Holtom’s design was entirely unsolicited and presented first to his local committee in Twickenham.
He explained that he had first drawn a white circle within a black square in which he added various versions of the Christian cross. However, the cross had unfortunate connotations as far as the movement was concerned, not least because of the Christian blessing given to the Enola Gay before it flew to Hiroshima.
Holtom allowed the arms of the cross to drop and combined the letters N and D for nuclear disarmament in semaphore, as shown above right.
Eric Austen, who adapted Holtom’sdesign for ceramic lapel badges, said of it that ‘the gesture of despair motif had long been associated with the death of man, and the circle with the unborn child.’

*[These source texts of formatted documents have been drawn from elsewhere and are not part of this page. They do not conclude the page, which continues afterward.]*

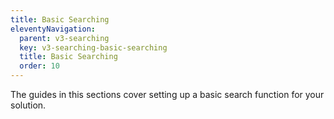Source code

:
 ```yaml
---
title: Basic Searching
eleventyNavigation:
  parent: v3-searching
  key: v3-searching-basic-searching
  title: Basic Searching
  order: 10
---
```


The guides in this sections cover setting up a basic search function for your solution.
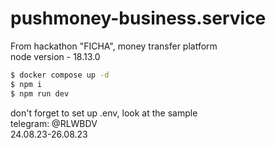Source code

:# pushmoney-business.service

From hackathon "FICHA", money transfer platform
<br/>
node version - 18.13.0
```bash
$ docker compose up -d
$ npm i 
$ npm run dev
```
don't forget to set up .env, look at the sample
<br/>
telegram: @RLWBDV
<br/>
24.08.23-26.08.23
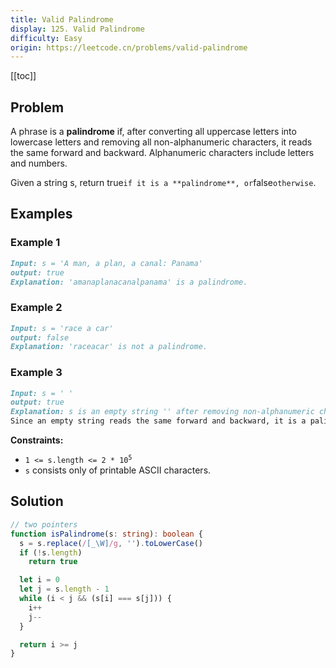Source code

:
 ```yaml
---
title: Valid Palindrome
display: 125. Valid Palindrome
difficulty: Easy
origin: https://leetcode.cn/problems/valid-palindrome
---
```


[[toc]]

## Problem

A phrase is a **palindrome** if, after converting all uppercase letters into lowercase letters and removing all non-alphanumeric characters, it reads the same forward and backward. Alphanumeric characters include letters and numbers.

Given a string s, return true`if it is a **palindrome**, or`false`otherwise`.

## Examples

### Example 1

```md
Input: s = 'A man, a plan, a canal: Panama'
output: true
Explanation: 'amanaplanacanalpanama' is a palindrome.
```

### Example 2

```md
Input: s = 'race a car'
output: false
Explanation: 'raceacar' is not a palindrome.
```

### Example 3

```md
Input: s = ' '
output: true
Explanation: s is an empty string '' after removing non-alphanumeric characters.
Since an empty string reads the same forward and backward, it is a palindrome.
```

**Constraints:**

- <code>1 <= s.length <= 2 * 10<sup>5</sup></code>
- `s` consists only of printable ASCII characters.

## Solution

```ts
// two pointers
function isPalindrome(s: string): boolean {
  s = s.replace(/[_\W]/g, '').toLowerCase()
  if (!s.length)
    return true

  let i = 0
  let j = s.length - 1
  while (i < j && (s[i] === s[j])) {
    i++
    j--
  }

  return i >= j
}
```

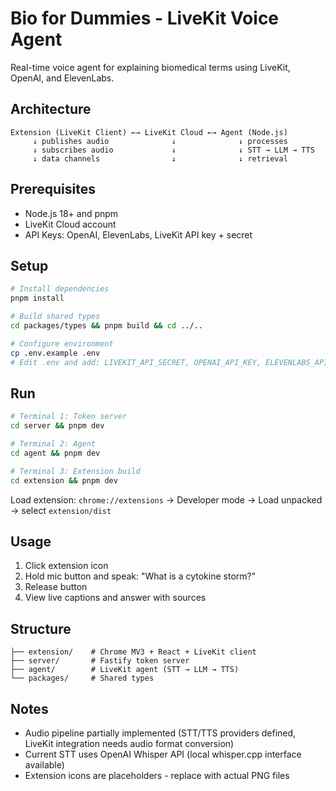 # Bio for Dummies - LiveKit Voice Agent

Real-time voice agent for explaining biomedical terms using LiveKit, OpenAI, and ElevenLabs.

## Architecture

```
Extension (LiveKit Client) ←→ LiveKit Cloud ←→ Agent (Node.js)
     ↓ publishes audio              ↓              ↓ processes
     ↓ subscribes audio             ↓              ↓ STT → LLM → TTS
     ↓ data channels                ↓              ↓ retrieval
```

## Prerequisites

- Node.js 18+ and pnpm
- LiveKit Cloud account
- API Keys: OpenAI, ElevenLabs, LiveKit API key + secret

## Setup

```bash
# Install dependencies
pnpm install

# Build shared types
cd packages/types && pnpm build && cd ../..

# Configure environment
cp .env.example .env
# Edit .env and add: LIVEKIT_API_SECRET, OPENAI_API_KEY, ELEVENLABS_API_KEY
```

## Run

```bash
# Terminal 1: Token server
cd server && pnpm dev

# Terminal 2: Agent  
cd agent && pnpm dev

# Terminal 3: Extension build
cd extension && pnpm dev
```

Load extension: `chrome://extensions` → Developer mode → Load unpacked → select `extension/dist`

## Usage

1. Click extension icon
2. Hold mic button and speak: "What is a cytokine storm?"
3. Release button
4. View live captions and answer with sources

## Structure

```
├── extension/    # Chrome MV3 + React + LiveKit client
├── server/       # Fastify token server
├── agent/        # LiveKit agent (STT → LLM → TTS)
└── packages/     # Shared types
```

## Notes

- Audio pipeline partially implemented (STT/TTS providers defined, LiveKit integration needs audio format conversion)
- Current STT uses OpenAI Whisper API (local whisper.cpp interface available)
- Extension icons are placeholders - replace with actual PNG files
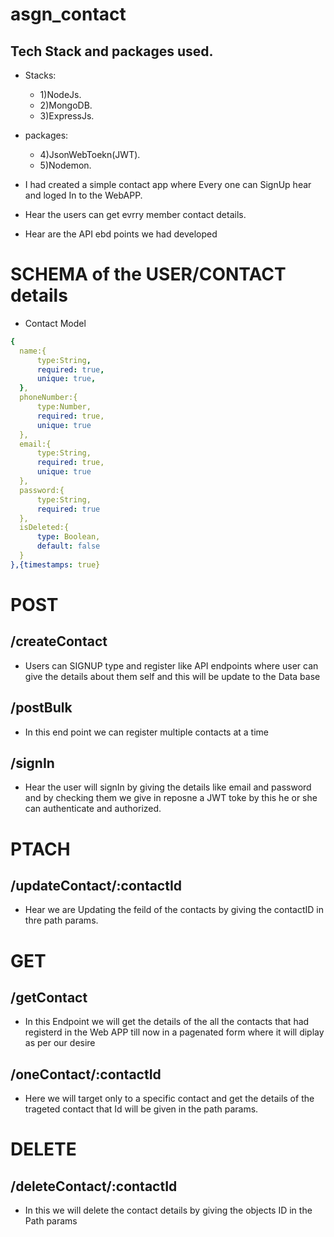# asgn_contact

## Tech Stack and packages used.
- Stacks:
   - 1)NodeJs.
   - 2)MongoDB.
   - 3)ExpressJs.
   
 - packages: 
    - 4)JsonWebToekn(JWT).
    - 5)Nodemon.
- I had created a simple contact app where Every one can SignUp hear and loged In to the WebAPP.

- Hear the users can get evrry member contact details. 

- Hear are the API ebd points we had developed 

# SCHEMA of the USER/CONTACT details 
 - Contact Model 
  ```yaml
  {
    name:{
        type:String,
        required: true,
        unique: true,
    },
    phoneNumber:{
        type:Number,
        required: true,
        unique: true
    },
    email:{
        type:String,
        required: true,
        unique: true
    },
    password:{
        type:String,
        required: true
    },
    isDeleted:{
        type: Boolean,
        default: false
    }
},{timestamps: true}
```

# POST
## /createContact
  - Users can SIGNUP type and register like API endpoints where user can give the details about them self and this will be update to the Data base
## /postBulk
  - In this end point we can register multiple contacts at a time
## /signIn
  - Hear the user will signIn by giving the details like email and password and by checking them we give in reposne a JWT toke by this he or she can authenticate and authorized.
  
# PTACH
## /updateContact/:contactId
  - Hear we are Updating the feild of the contacts by giving the contactID in thre path params. 
  
# GET
## /getContact
  - In this Endpoint we will get the details of the all the contacts that had registerd in the Web APP till now in a pagenated
  form where it will diplay as per our desire
## /oneContact/:contactId
  - Here we will target only to a specific contact and get the details of the trageted contact that Id will be given in the path params.
  
# DELETE 
## /deleteContact/:contactId
  - In this we will delete the contact details by giving the objects ID in the Path params 
  



   
  
  
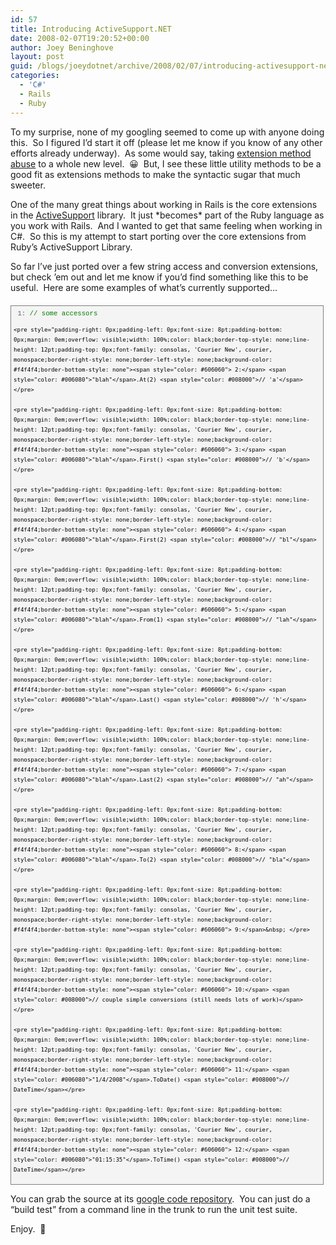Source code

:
 ```yaml
---
id: 57
title: Introducing ActiveSupport.NET
date: 2008-02-07T19:20:52+00:00
author: Joey Beninghove
layout: post
guid: /blogs/joeydotnet/archive/2008/02/07/introducing-activesupport-net.aspx
categories:
  - 'C#'
  - Rails
  - Ruby
---
```

To my surprise, none of my googling seemed to come up with anyone doing this.&nbsp; So I figured I&#8217;d start it off (please let me know if you know of any other efforts already underway).&nbsp; As some would say, taking [extension method abuse](http://codebetter.com/blogs/david.hayden/archive/2007/03/28/Extension-Methods-in-C_2300_-3.0---Shiny-New-Hammer-Looking-for-a-Nail-_3A002900_.aspx) to a whole new level.&nbsp; 😀&nbsp; But, I see these little utility methods to be a good fit as extensions methods to make the syntactic sugar that much sweeter.

One of the many great things about working in Rails is the core extensions in the [ActiveSupport](http://api.rubyonrails.org/) library.&nbsp; It just \*becomes\* part of the Ruby language as you work with Rails.&nbsp; And I wanted to get that same feeling when working in C#.&nbsp; So this is my attempt to start porting over the core extensions from Ruby&#8217;s ActiveSupport Library.

So far I&#8217;ve just ported over a few string access and conversion extensions, but check &#8217;em out and let me know if you&#8217;d find something like this to be useful.&nbsp; Here are some examples of what&#8217;s currently supported&#8230;

<div style="border-right: gray 1px solid;padding-right: 4px;border-top: gray 1px solid;padding-left: 4px;font-size: 8pt;padding-bottom: 4px;margin: 20px 0px 10px;overflow: auto;border-left: gray 1px solid;width: 97.5%;cursor: text;line-height: 12pt;padding-top: 4px;border-bottom: gray 1px solid;font-family: consolas, 'Courier New', courier, monospace;background-color: #f4f4f4">
  <div style="padding-right: 0px;padding-left: 0px;font-size: 8pt;padding-bottom: 0px;overflow: visible;width: 100%;color: black;border-top-style: none;line-height: 12pt;padding-top: 0px;font-family: consolas, 'Courier New', courier, monospace;border-right-style: none;border-left-style: none;background-color: #f4f4f4;border-bottom-style: none">
    <pre style="padding-right: 0px;padding-left: 0px;font-size: 8pt;padding-bottom: 0px;margin: 0em;overflow: visible;width: 100%;color: black;border-top-style: none;line-height: 12pt;padding-top: 0px;font-family: consolas, 'Courier New', courier, monospace;border-right-style: none;border-left-style: none;background-color: #f4f4f4;border-bottom-style: none"><span style="color: #606060"> 1:</span> <span style="color: #008000">// some accessors</span></pre>
    
    <pre style="padding-right: 0px;padding-left: 0px;font-size: 8pt;padding-bottom: 0px;margin: 0em;overflow: visible;width: 100%;color: black;border-top-style: none;line-height: 12pt;padding-top: 0px;font-family: consolas, 'Courier New', courier, monospace;border-right-style: none;border-left-style: none;background-color: #f4f4f4;border-bottom-style: none"><span style="color: #606060"> 2:</span> <span style="color: #006080">"blah"</span>.At(2) <span style="color: #008000">// 'a'</span></pre>
    
    <pre style="padding-right: 0px;padding-left: 0px;font-size: 8pt;padding-bottom: 0px;margin: 0em;overflow: visible;width: 100%;color: black;border-top-style: none;line-height: 12pt;padding-top: 0px;font-family: consolas, 'Courier New', courier, monospace;border-right-style: none;border-left-style: none;background-color: #f4f4f4;border-bottom-style: none"><span style="color: #606060"> 3:</span> <span style="color: #006080">"blah"</span>.First() <span style="color: #008000">// 'b'</span></pre>
    
    <pre style="padding-right: 0px;padding-left: 0px;font-size: 8pt;padding-bottom: 0px;margin: 0em;overflow: visible;width: 100%;color: black;border-top-style: none;line-height: 12pt;padding-top: 0px;font-family: consolas, 'Courier New', courier, monospace;border-right-style: none;border-left-style: none;background-color: #f4f4f4;border-bottom-style: none"><span style="color: #606060"> 4:</span> <span style="color: #006080">"blah"</span>.First(2) <span style="color: #008000">// "bl"</span></pre>
    
    <pre style="padding-right: 0px;padding-left: 0px;font-size: 8pt;padding-bottom: 0px;margin: 0em;overflow: visible;width: 100%;color: black;border-top-style: none;line-height: 12pt;padding-top: 0px;font-family: consolas, 'Courier New', courier, monospace;border-right-style: none;border-left-style: none;background-color: #f4f4f4;border-bottom-style: none"><span style="color: #606060"> 5:</span> <span style="color: #006080">"blah"</span>.From(1) <span style="color: #008000">// "lah"</span></pre>
    
    <pre style="padding-right: 0px;padding-left: 0px;font-size: 8pt;padding-bottom: 0px;margin: 0em;overflow: visible;width: 100%;color: black;border-top-style: none;line-height: 12pt;padding-top: 0px;font-family: consolas, 'Courier New', courier, monospace;border-right-style: none;border-left-style: none;background-color: #f4f4f4;border-bottom-style: none"><span style="color: #606060"> 6:</span> <span style="color: #006080">"blah"</span>.Last() <span style="color: #008000">// 'h'</span></pre>
    
    <pre style="padding-right: 0px;padding-left: 0px;font-size: 8pt;padding-bottom: 0px;margin: 0em;overflow: visible;width: 100%;color: black;border-top-style: none;line-height: 12pt;padding-top: 0px;font-family: consolas, 'Courier New', courier, monospace;border-right-style: none;border-left-style: none;background-color: #f4f4f4;border-bottom-style: none"><span style="color: #606060"> 7:</span> <span style="color: #006080">"blah"</span>.Last(2) <span style="color: #008000">// "ah"</span></pre>
    
    <pre style="padding-right: 0px;padding-left: 0px;font-size: 8pt;padding-bottom: 0px;margin: 0em;overflow: visible;width: 100%;color: black;border-top-style: none;line-height: 12pt;padding-top: 0px;font-family: consolas, 'Courier New', courier, monospace;border-right-style: none;border-left-style: none;background-color: #f4f4f4;border-bottom-style: none"><span style="color: #606060"> 8:</span> <span style="color: #006080">"blah"</span>.To(2) <span style="color: #008000">// "bla"</span></pre>
    
    <pre style="padding-right: 0px;padding-left: 0px;font-size: 8pt;padding-bottom: 0px;margin: 0em;overflow: visible;width: 100%;color: black;border-top-style: none;line-height: 12pt;padding-top: 0px;font-family: consolas, 'Courier New', courier, monospace;border-right-style: none;border-left-style: none;background-color: #f4f4f4;border-bottom-style: none"><span style="color: #606060"> 9:</span>&nbsp; </pre>
    
    <pre style="padding-right: 0px;padding-left: 0px;font-size: 8pt;padding-bottom: 0px;margin: 0em;overflow: visible;width: 100%;color: black;border-top-style: none;line-height: 12pt;padding-top: 0px;font-family: consolas, 'Courier New', courier, monospace;border-right-style: none;border-left-style: none;background-color: #f4f4f4;border-bottom-style: none"><span style="color: #606060"> 10:</span> <span style="color: #008000">// couple simple conversions (still needs lots of work)</span></pre>
    
    <pre style="padding-right: 0px;padding-left: 0px;font-size: 8pt;padding-bottom: 0px;margin: 0em;overflow: visible;width: 100%;color: black;border-top-style: none;line-height: 12pt;padding-top: 0px;font-family: consolas, 'Courier New', courier, monospace;border-right-style: none;border-left-style: none;background-color: #f4f4f4;border-bottom-style: none"><span style="color: #606060"> 11:</span> <span style="color: #006080">"1/4/2008"</span>.ToDate() <span style="color: #008000">// DateTime</span></pre>
    
    <pre style="padding-right: 0px;padding-left: 0px;font-size: 8pt;padding-bottom: 0px;margin: 0em;overflow: visible;width: 100%;color: black;border-top-style: none;line-height: 12pt;padding-top: 0px;font-family: consolas, 'Courier New', courier, monospace;border-right-style: none;border-left-style: none;background-color: #f4f4f4;border-bottom-style: none"><span style="color: #606060"> 12:</span> <span style="color: #006080">"01:15:35"</span>.ToTime() <span style="color: #008000">// DateTime</span></pre>
  </div>
</div>

You can grab the source at its [google code repository](http://code.google.com/p/activesupportnet/source/checkout).&nbsp; You can just do a &#8220;build test&#8221; from a command line in the trunk to run the unit test suite.

Enjoy.&nbsp; 🙂
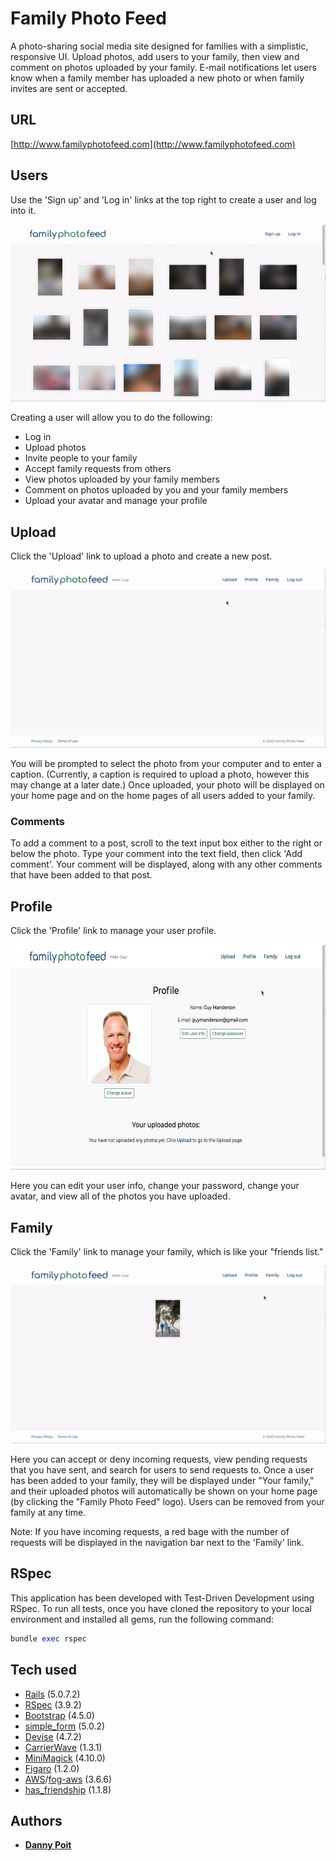 # Family Photo Feed

A photo-sharing social media site designed for families with a simplistic, responsive UI. Upload photos, add users to your family, then view and comment on photos uploaded by your family. E-mail notifications let users know when a family member has uploaded a new photo or when family invites are sent or accepted.

## URL

[http://www.familyphotofeed.com](http://www.familyphotofeed.com)

## Users

Use the 'Sign up' and 'Log in' links at the top right to create a user and log into it. 

![](https://github.com/dannypoit/familyphotofeed/blob/master/app/assets/images/demo-sign-up.gif "Sign up and Log in links")

Creating a user will allow you to do the following:
* Log in
* Upload photos
* Invite people to your family
* Accept family requests from others
* View photos uploaded by your family members
* Comment on photos uploaded by you and your family members
* Upload your avatar and manage your profile

## Upload

Click the 'Upload' link to upload a photo and create a new post.

![](https://github.com/dannypoit/familyphotofeed/blob/master/app/assets/images/demo-upload.gif "Upload page")

You will be prompted to select the photo from your computer and to enter a caption. (Currently, a caption is required to upload a photo, however this may change at a later date.) Once uploaded, your photo will be displayed on your home page and on the home pages of all users added to your family.

### Comments

To add a comment to a post, scroll to the text input box either to the right or below the photo. Type your comment into the text field, then click 'Add comment'. Your comment will be displayed, along with any other comments that have been added to that post.

## Profile

Click the 'Profile' link to manage your user profile.

<img src="https://github.com/dannypoit/familyphotofeed/blob/master/app/assets/images/demo-profile.jpg" width="640px" height="360px" alt="Profile page">

Here you can edit your user info, change your password, change your avatar, and view all of the photos you have uploaded.

## Family

Click the 'Family' link to manage your family, which is like your "friends list."

![](https://github.com/dannypoit/familyphotofeed/blob/master/app/assets/images/demo-family.gif "Family page")

Here you can accept or deny incoming requests, view pending requests that you have sent, and search for users to send requests to. Once a user has been added to your family, they will be displayed under "Your family," and their uploaded photos will automatically be shown on your home page (by clicking the "Family Photo Feed" logo). Users can be removed from your family at any time.

Note: If you have incoming requests, a red bage with the number of requests will be displayed in the navigation bar next to the 'Family' link.

## RSpec

This application has been developed with Test-Driven Development using RSpec. To run all tests, once you have cloned the repository to your local environment and installed all gems, run the following command:

```ruby
bundle exec rspec
```

## Tech used

* [Rails](https://rubyonrails.org/) (5.0.7.2)
* [RSpec](https://rspec.info/) (3.9.2)
* [Bootstrap](https://getbootstrap.com/) (4.5.0)
* [simple_form](https://github.com/plataformatec/simple_form) (5.0.2)
* [Devise](https://github.com/plataformatec/devise) (4.7.2)
* [CarrierWave](https://github.com/carrierwaveuploader/carrierwave) (1.3.1)
* [MiniMagick](https://github.com/minimagick/minimagick) (4.10.0)
* [Figaro](https://github.com/laserlemon/figaro) (1.2.0)
* [AWS](https://aws.amazon.com/)/[fog-aws](https://github.com/fog/fog-aws) (3.6.6)
* [has_friendship](https://github.com/sungwoncho/has_friendship) (1.1.8)

## Authors

* **[Danny Poit](https://github.com/dannypoit)**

He might well have been referring to close similarity with the runic symbol Algiz which became part of the mysticism of Nazi Germany and was the symbol of the 4th Panzer Division (left) from 1943 to 1945.
In this inverted form, the ‘stick-man’ with arms held high came to represent ‘life’, which is what Holtom would have preferred, but his final design with arms down symbolised ‘death’.
The logo has never been copyrighted but was adopted by the Campaign for Nuclear Disarmament at the offices of Peace News, the pacifist magazine founded in 1936.
Holtom died in 1985 aged 71 and is buried at Royal Tunbridge Wells in Kent where his gravestone bears his peace symbol.